Mereka hanya sedang singgah untuk mencari tempat yang nyaman dan kebetulan di batu itulah mereka menemukan tempatnya dari sejak kemarin.
Setelah terjadinya perkelahian antara ustadz Kholik dengan melawan Rojak.
"oh jadi kalian tidak berniat jahat ya sudah kalau begitu kalian terus saja tinggal di situ atau kalian masih menunggu perintah dari ustaz Kholik yang akan mengantarmu ke suatu tempat mungkin juga Dewi kuning yang akan membawamu ke suatu tempat yang sudah dia janjikan, tenang saja kalian tidak akan terganggu di sini dan tidak akan kami manfaatkan untuk perbuatan jahat seperti dulu-dulu "
Makhluk-makhluk yang kini masuk ke dalam batu itu bersorak-sorai mereka merasa senang mendapatkan orang sebijak Jaka Lana padahal biasanya kalau orang sedang mendapatkan masalah seperti itu, maka dia akan memanfaatkan kaum dan bangsanya untuk bisa membantu kejahatan yang biasa mereka lakukan.

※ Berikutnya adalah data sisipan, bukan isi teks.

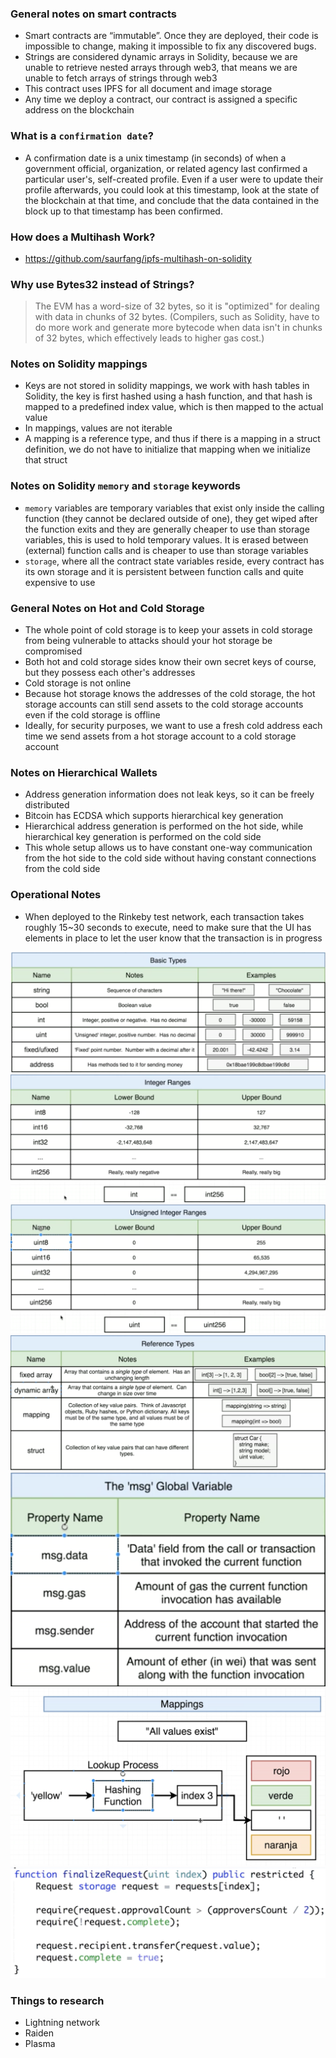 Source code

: ### General notes on smart contracts

* Smart contracts are “immutable”. Once they are deployed, their code is impossible to change, making it impossible to fix any discovered bugs.
* Strings are considered dynamic arrays in Solidity, because we are unable to retrieve nested arrays through web3, that means we are unable to fetch arrays of strings through web3
* This contract uses IPFS for all document and image storage
* Any time we deploy a contract, our contract is assigned a specific address on the blockchain

### What is a `confirmation date`?

* A confirmation date is a unix timestamp (in seconds) of when a government official, organization, or related agency last confirmed a particular user's, self-created profile. Even if a user were to update their profile afterwards, you could look at this timestamp, look at the state of the blockchain at that time, and conclude that the data contained in the block up to that timestamp has been confirmed.

### How does a Multihash Work?

* https://github.com/saurfang/ipfs-multihash-on-solidity

### Why use Bytes32 instead of Strings?

> The EVM has a word-size of 32 bytes, so it is "optimized" for dealing with data in chunks of 32 bytes. (Compilers, such as Solidity, have to do more work and generate more bytecode when data isn't in chunks of 32 bytes, which effectively leads to higher gas cost.)

### Notes on Solidity mappings

* Keys are not stored in solidity mappings, we work with hash tables in Solidity, the key is first hashed using a hash function, and that hash is mapped to a predefined index value, which is then mapped to the actual value
* In mappings, values are not iterable
* A mapping is a reference type, and thus if there is a mapping in a struct definition, we do not have to initialize that mapping when we initialize that struct

### Notes on Solidity `memory` and `storage` keywords

* `memory` variables are temporary variables that exist only inside the calling function (they cannot be declared outside of one), they get wiped after the function exits and they are generally cheaper to use than storage variables,  this is used to hold temporary values. It is erased between (external) function calls and is cheaper to use than storage variables
* `storage`, where all the contract state variables reside, every contract has its own storage and it is persistent between function calls and quite expensive to use

### General Notes on Hot and Cold Storage

* The whole point of cold storage is to keep your assets in cold storage from being vulnerable to attacks should your hot storage be compromised
* Both hot and cold storage sides know their own secret keys of course, but they possess each other's addresses
* Cold storage is not online
* Because hot storage knows the addresses of the cold storage, the hot storage accounts can still send assets to the cold storage accounts even if the cold storage is offline
* Ideally, for security purposes, we want to use a fresh cold address each time we send assets from a hot storage account to a cold storage account

### Notes on Hierarchical Wallets

* Address generation information does not leak keys, so it can be freely distributed
* Bitcoin has ECDSA which supports hierarchical key generation
* Hierarchical address generation is performed on the hot side, while hierarchical key generation is performed on the cold side
* This whole setup allows us to have constant one-way communication from the hot side to the cold side without having constant connections from the cold side

### Operational Notes

* When deployed to the Rinkeby test network, each transaction takes roughly 15~30 seconds to execute, need to make sure that the UI has elements in place to let the user know that the transaction is in progress

![Basic Types](images/basic_types.png)
![Integer Ranges](images/integer_ranges.png)
![Unsigned Integer Ranges](images/unsigned_integer_ranges.png)
![Reference Types](images/reference_types.png)
![MSG](images/msg.png)
![How Mappings Work](images/how_mappings_work.png)
![Transfer Funds](images/transfer_funds.png)

### Things to research

* Lightning network
* Raiden
* Plasma

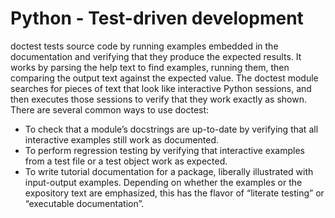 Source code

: <h1>Python - Test-driven development</h1>
<p>doctest tests source code by running examples embedded in the documentation and verifying that they produce the expected results. It works by parsing the help text to find examples, running them, then comparing the output text against the expected value. The doctest module searches for pieces of text that look like interactive Python sessions, and then executes those sessions to verify that they work exactly as shown. There are several common ways to use doctest:</p>
<ul>
<li>To check that a module’s docstrings are up-to-date by verifying that all interactive examples still work as documented.</li>
<li>To perform regression testing by verifying that interactive examples from a test file or a test object work as expected.</li>
<li>To write tutorial documentation for a package, liberally illustrated with input-output examples. Depending on whether the examples or the expository text are emphasized, this has the flavor of “literate testing” or “executable documentation”.</li>
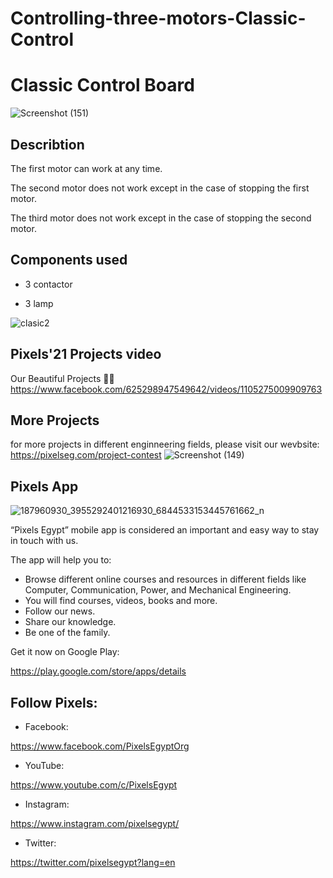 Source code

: ﻿# Controlling-three-motors-Classic-Control


# Classic Control Board
![Screenshot (151)](https://user-images.githubusercontent.com/80456446/124122212-2237a400-da76-11eb-8c12-87049eed2be3.png)


## Describtion
The first motor can work at any time.

The second motor does not work except in the case of stopping the first motor.

The third motor does not work except in the case of stopping the second motor. 

## Components used
- 3 contactor

- 3 lamp

![clasic2](https://user-images.githubusercontent.com/80456446/124122383-501ce880-da76-11eb-9a7b-85c1a82007b6.png)

## Pixels'21 Projects video
Our Beautiful Projects 🖤✨
https://www.facebook.com/625298947549642/videos/1105275009909763

## More Projects
for more projects in different enginneering fields, please visit our wevbsite:
https://pixelseg.com/project-contest
![Screenshot (149)](https://user-images.githubusercontent.com/80456446/124113398-b18b8a00-da6b-11eb-8faf-70db2402673c.png)


## Pixels App 
![187960930_3955292401216930_6844533153445761662_n](https://user-images.githubusercontent.com/80456446/124113684-00392400-da6c-11eb-8779-cea0193eefb6.jpg)

“Pixels Egypt” mobile app is considered an important and easy way to stay in touch with us.

The app will help you to:

- Browse different online courses and resources in different fields like Computer, Communication, Power, and Mechanical Engineering.
- You will find courses, videos, books and more.
- Follow our news.
- Share our knowledge.
- Be one of the family.

Get it now on Google Play:

https://play.google.com/store/apps/details


## Follow Pixels:

- Facebook:

https://www.facebook.com/PixelsEgyptOrg

- YouTube:

https://www.youtube.com/c/PixelsEgypt

- Instagram:

https://www.instagram.com/pixelsegypt/

- Twitter:

https://twitter.com/pixelsegypt?lang=en

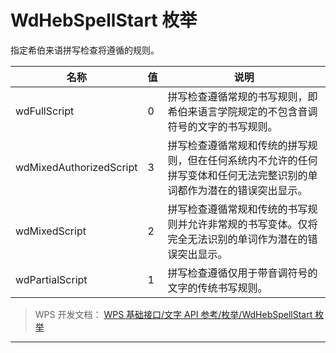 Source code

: # WdHebSpellStart 枚举

指定希伯来语拼写检查将遵循的规则。

| 名称                    | 值  | 说明                                                                                                                   |
|-------------------------|-----|------------------------------------------------------------------------------------------------------------------------|
| wdFullScript            | 0   | 拼写检查遵循常规的书写规则，即希伯来语言学院规定的不包含音调符号的文字的书写规则。                                     |
| wdMixedAuthorizedScript | 3   | 拼写检查遵循常规和传统的拼写规则，但在任何系统内不允许的任何拼写变体和任何无法完整识别的单词都作为潜在的错误突出显示。 |
| wdMixedScript           | 2   | 拼写检查遵循常规和传统的书写规则并允许非常规的书写变体。仅将完全无法识别的单词作为潜在的错误突出显示。                 |
| wdPartialScript         | 1   | 拼写检查遵循仅用于带音调符号的文字的传统书写规则。                                                                     |

> WPS 开发文档： [WPS 基础接口/文字 API 参考/枚举/WdHebSpellStart 枚举](https://qn.cache.wpscdn.cn/encs/doc/office_v19/topics/WPS%20%E5%9F%BA%E7%A1%80%E6%8E%A5%E5%8F%A3/%E6%96%87%E5%AD%97%20API%20%E5%8F%82%E8%80%83/%E6%9E%9A%E4%B8%BE/WdHebSpellStart%20%E6%9E%9A%E4%B8%BE.html)

------------------------------------------------------------------------
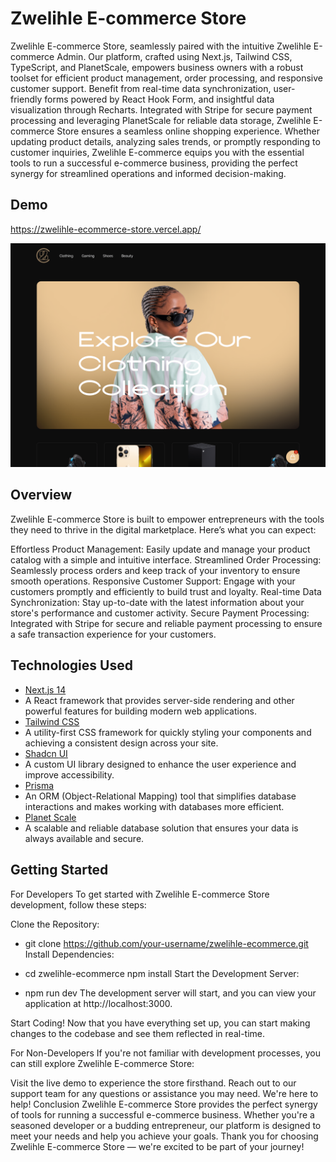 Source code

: # Zwelihle E-commerce Store

 Zwelihle E-commerce Store, seamlessly paired with the intuitive Zwelihle E-commerce Admin. Our platform, crafted using Next.js, Tailwind CSS, TypeScript, and PlanetScale, empowers business owners with a robust toolset for efficient product management, order processing, and responsive customer support. Benefit from real-time data synchronization, user-friendly forms powered by React Hook Form, and insightful data visualization through Recharts. Integrated with Stripe for secure payment processing and leveraging PlanetScale for reliable data storage, Zwelihle E-commerce Store ensures a seamless online shopping experience. Whether updating product details, analyzing sales trends, or promptly responding to customer inquiries, Zwelihle E-commerce equips you with the essential tools to run a successful e-commerce business, providing the perfect synergy for streamlined operations and informed decision-making.

## Demo

https://zwelihle-ecommerce-store.vercel.app/

![ Zwelihle E-commerce Store](public/zwelihle-ecommerce-store.png)

## Overview
Zwelihle E-commerce Store is built to empower entrepreneurs with the tools they need to thrive in the digital marketplace. Here’s what you can expect:

Effortless Product Management: Easily update and manage your product catalog with a simple and intuitive interface.
Streamlined Order Processing: Seamlessly process orders and keep track of your inventory to ensure smooth operations.
Responsive Customer Support: Engage with your customers promptly and efficiently to build trust and loyalty.
Real-time Data Synchronization: Stay up-to-date with the latest information about your store's performance and customer activity.
Secure Payment Processing: Integrated with Stripe for secure and reliable payment processing to ensure a safe transaction experience for your customers.


## Technologies Used

- [Next.js 14](https://nextjs.org/)
- A React framework that provides server-side rendering and other powerful features for building modern web applications.
- [Tailwind CSS](https://tailwindcss.com/)
- A utility-first CSS framework for quickly styling your components and achieving a consistent design across your site.
- [Shadcn UI](https://ui.shadcn.com/)
- A custom UI library designed to enhance the user experience and improve accessibility.
- [Prisma](https://www.prisma.io/)
- An ORM (Object-Relational Mapping) tool that simplifies database interactions and makes working with databases more efficient.
- [Planet Scale](https://planetscale.com/)
- A scalable and reliable database solution that ensures your data is always available and secure.

## Getting Started
For Developers
To get started with Zwelihle E-commerce Store development, follow these steps:

Clone the Repository:



- git clone https://github.com/your-username/zwelihle-ecommerce.git
Install Dependencies:



- cd zwelihle-ecommerce
npm install
Start the Development Server:


- npm run dev
The development server will start, and you can view your application at http://localhost:3000.

Start Coding!
Now that you have everything set up, you can start making changes to the codebase and see them reflected in real-time.

For Non-Developers
If you're not familiar with development processes, you can still explore Zwelihle E-commerce Store:

Visit the live demo to experience the store firsthand.
Reach out to our support team for any questions or assistance you may need. We're here to help!
Conclusion
Zwelihle E-commerce Store provides the perfect synergy of tools for running a successful e-commerce business. Whether you're a seasoned developer or a budding entrepreneur, our platform is designed to meet your needs and help you achieve your goals. Thank you for choosing Zwelihle E-commerce Store — we're excited to be part of your journey!


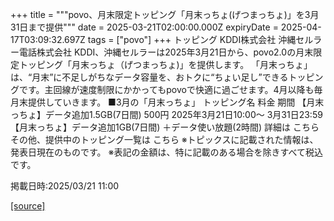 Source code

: +++
title = """povo、月末限定トッピング「月末っちょ(げつまっちょ)」を3月31日まで提供"""
date = 2025-03-21T02:00:00.000Z
expiryDate = 2025-04-17T03:09:32.697Z
tags = ["povo"]
+++
トッピング KDDI株式会社 沖縄セルラー電話株式会社 KDDI、沖縄セルラーは2025年3月21日から、povo2.0の月末限定トッピング「月末っちょ（げつまっちょ)」を提供します。 「月末っちょ」は、“月末”に不足しがちなデータ容量を、おトクに“ちょい足し”できるトッピングです。主回線が速度制限にかかってもpovoで快適に過ごせます。4月以降も毎月末提供していきます。 ■3月の「月末っちょ」 トッピング名 料金 期間 【月末っちょ】データ追加1.5GB(7日間) 500円 2025年3月21日10:00～ 3月31日23:59 【月末っちょ】データ追加1GB(7日間) ＋データ使い放題(2時間) 詳細は こちら その他、提供中のトッピング一覧は こちら ※トピックスに記載された情報は、発表日現在のものです。 ※表記の金額は、特に記載のある場合を除きすべて税込です。

掲載日時:2025/03/21 11:00

[[source]](https://povo.jp/news/newsrelease/20250321_02/)
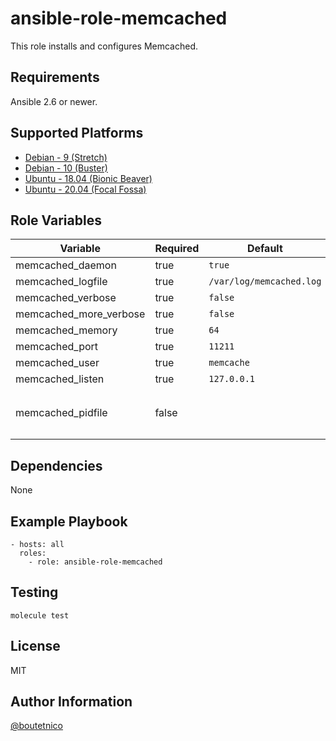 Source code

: ansible-role-memcached
======================

This role installs and configures Memcached.

Requirements
------------

Ansible 2.6 or newer.

Supported Platforms
-------------------

- [Debian - 9 (Stretch)](https://wiki.debian.org/DebianStretch)
- [Debian - 10 (Buster)](https://wiki.debian.org/DebianBuster)
- [Ubuntu - 18.04 (Bionic Beaver)](http://releases.ubuntu.com/18.04/)
- [Ubuntu - 20.04 (Focal Fossa)](http://releases.ubuntu.com/20.04/)

Role Variables
--------------

| Variable                     | Required | Default                         | Choices   | Comments                                      |
|------------------------------|----------|---------------------------------|-----------|-----------------------------------------------|
| memcached_daemon             | true     | `true`                          | boolean   |                                               |
| memcached_logfile            | true     | `/var/log/memcached.log`        | string    |                                               |
| memcached_verbose            | true     | `false`                         | boolean   |                                               |
| memcached_more_verbose       | true     | `false`                         | boolean   |                                               |
| memcached_memory             | true     | `64`                            | integer   |                                               |
| memcached_port               | true     | `11211`                         | integer   |                                               |
| memcached_user               | true     | `memcache`                      | string    |                                               |
| memcached_listen             | true     | `127.0.0.1`                     | string    |                                               |
| memcached_pidfile            | false    |                                 | string    | OS-specific. See `vars/*.yml`                 |

Dependencies
------------

None

Example Playbook
----------------

    - hosts: all
      roles:
        - role: ansible-role-memcached

Testing
-------

    molecule test

License
-------

MIT

Author Information
------------------

[@boutetnico](https://github.com/boutetnico)
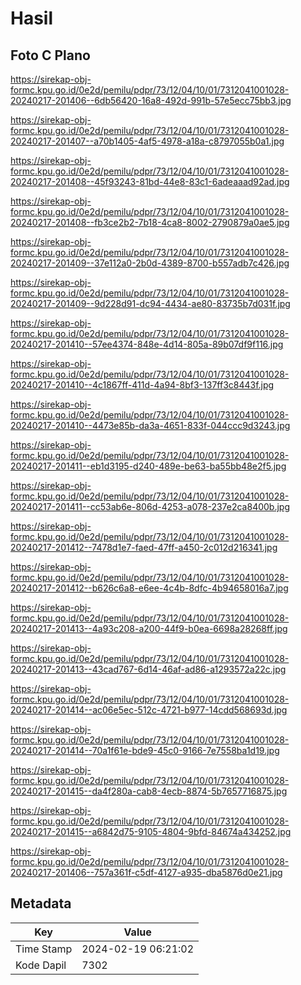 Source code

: # Hasil

## Foto C Plano

https://sirekap-obj-formc.kpu.go.id/0e2d/pemilu/pdpr/73/12/04/10/01/7312041001028-20240217-201406--6db56420-16a8-492d-991b-57e5ecc75bb3.jpg

https://sirekap-obj-formc.kpu.go.id/0e2d/pemilu/pdpr/73/12/04/10/01/7312041001028-20240217-201407--a70b1405-4af5-4978-a18a-c8797055b0a1.jpg

https://sirekap-obj-formc.kpu.go.id/0e2d/pemilu/pdpr/73/12/04/10/01/7312041001028-20240217-201408--45f93243-81bd-44e8-83c1-6adeaaad92ad.jpg

https://sirekap-obj-formc.kpu.go.id/0e2d/pemilu/pdpr/73/12/04/10/01/7312041001028-20240217-201408--fb3ce2b2-7b18-4ca8-8002-2790879a0ae5.jpg

https://sirekap-obj-formc.kpu.go.id/0e2d/pemilu/pdpr/73/12/04/10/01/7312041001028-20240217-201409--37e112a0-2b0d-4389-8700-b557adb7c426.jpg

https://sirekap-obj-formc.kpu.go.id/0e2d/pemilu/pdpr/73/12/04/10/01/7312041001028-20240217-201409--9d228d91-dc94-4434-ae80-83735b7d031f.jpg

https://sirekap-obj-formc.kpu.go.id/0e2d/pemilu/pdpr/73/12/04/10/01/7312041001028-20240217-201410--57ee4374-848e-4d14-805a-89b07df9f116.jpg

https://sirekap-obj-formc.kpu.go.id/0e2d/pemilu/pdpr/73/12/04/10/01/7312041001028-20240217-201410--4c1867ff-411d-4a94-8bf3-137ff3c8443f.jpg

https://sirekap-obj-formc.kpu.go.id/0e2d/pemilu/pdpr/73/12/04/10/01/7312041001028-20240217-201410--4473e85b-da3a-4651-833f-044ccc9d3243.jpg

https://sirekap-obj-formc.kpu.go.id/0e2d/pemilu/pdpr/73/12/04/10/01/7312041001028-20240217-201411--eb1d3195-d240-489e-be63-ba55bb48e2f5.jpg

https://sirekap-obj-formc.kpu.go.id/0e2d/pemilu/pdpr/73/12/04/10/01/7312041001028-20240217-201411--cc53ab6e-806d-4253-a078-237e2ca8400b.jpg

https://sirekap-obj-formc.kpu.go.id/0e2d/pemilu/pdpr/73/12/04/10/01/7312041001028-20240217-201412--7478d1e7-faed-47ff-a450-2c012d216341.jpg

https://sirekap-obj-formc.kpu.go.id/0e2d/pemilu/pdpr/73/12/04/10/01/7312041001028-20240217-201412--b626c6a8-e6ee-4c4b-8dfc-4b94658016a7.jpg

https://sirekap-obj-formc.kpu.go.id/0e2d/pemilu/pdpr/73/12/04/10/01/7312041001028-20240217-201413--4a93c208-a200-44f9-b0ea-6698a28268ff.jpg

https://sirekap-obj-formc.kpu.go.id/0e2d/pemilu/pdpr/73/12/04/10/01/7312041001028-20240217-201413--43cad767-6d14-46af-ad86-a1293572a22c.jpg

https://sirekap-obj-formc.kpu.go.id/0e2d/pemilu/pdpr/73/12/04/10/01/7312041001028-20240217-201414--ac06e5ec-512c-4721-b977-14cdd568693d.jpg

https://sirekap-obj-formc.kpu.go.id/0e2d/pemilu/pdpr/73/12/04/10/01/7312041001028-20240217-201414--70a1f61e-bde9-45c0-9166-7e7558ba1d19.jpg

https://sirekap-obj-formc.kpu.go.id/0e2d/pemilu/pdpr/73/12/04/10/01/7312041001028-20240217-201415--da4f280a-cab8-4ecb-8874-5b7657716875.jpg

https://sirekap-obj-formc.kpu.go.id/0e2d/pemilu/pdpr/73/12/04/10/01/7312041001028-20240217-201415--a6842d75-9105-4804-9bfd-84674a434252.jpg

https://sirekap-obj-formc.kpu.go.id/0e2d/pemilu/pdpr/73/12/04/10/01/7312041001028-20240217-201406--757a361f-c5df-4127-a935-dba5876d0e21.jpg


## Metadata

| Key        | Value               |
| ---------- | ------------------- |
| Time Stamp | 2024-02-19 06:21:02 |
| Kode Dapil | 7302                |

Beruntunglah mereka bertemu dengan Jaka lana ,sehingga mereka punya tempat untuk singgah beristirahat di tempat ini.
"Kalian bisa tinggal di tempat itu beberapa saat saya ngerti kamu tidak akan bisa tahan kalau tidak punya tempat yang layak untuk tempat kalian tinggal ,kami pun memahami dunia kalian . Cuma bedanya kalian dengan kami adalah, kalian tidak bisa terlihat oleh manusia . Sedangkan kalian semua bisa melihat kami . Ya sudah Kalian tenang-tenang saja di sana.
Kami cuma terkejut saja melihat kalian tiba-tiba berada di tempat ini dan seperti akan menyerang kami. " Kata Jakalan Dalam bahasa mereka.
" kami tidak akan mengganggu kalian kekuatan kami sudah melemah dan tidak mungkin melakukannya kecuali waktu ada bergola ijo kami memang mempunyai kekuatan saat itu , Kami dimanfaatkan oleh Rojak untuk menyerang musuh-musuhnya.
kami juga mendapatkan bayaran untuk itu kami diistimewakan. Terima kasih kami akan beristirahat di batu ini kami akan menyatu kembali. "
Mereka pun menynyatu kembali membentuk batuan seperti sedia kala,gerakanya Begitu cepat. seolah batu hitam itu sebuah magnet raksasa.Benda benda kecil itu beterbangan seolah masuk menyatu kedalam baru. Batu itu nampak seram. bagi mereka yang mengerti akan dunia spiritual batu itu seperti bergerak-gerak satu sama lain seperti ada mahluk kecil yang saling berdesakan , sama seperti bulatan lebah yang sedang bersarang.yang menempel di batu itu. Mata orang biasa tidak akan pernah kelihatan..
Jaka lan mulai melihat satu muridnya satu persatu .Mereka ada yang terluka akibat pertarungan sia-sia seperti yang dialami oleh mereka beberapa waktu yang lalu, mereka kini saling membantu untuk mengobati agar mereka bisa kembali beraktivitas seperti biasa. Ada yang patah tangan ada yang patah kaki ada yang luka dalam.. kasihan mereka menjadi korban sia sia akibat kelakuan Rojak saat itu.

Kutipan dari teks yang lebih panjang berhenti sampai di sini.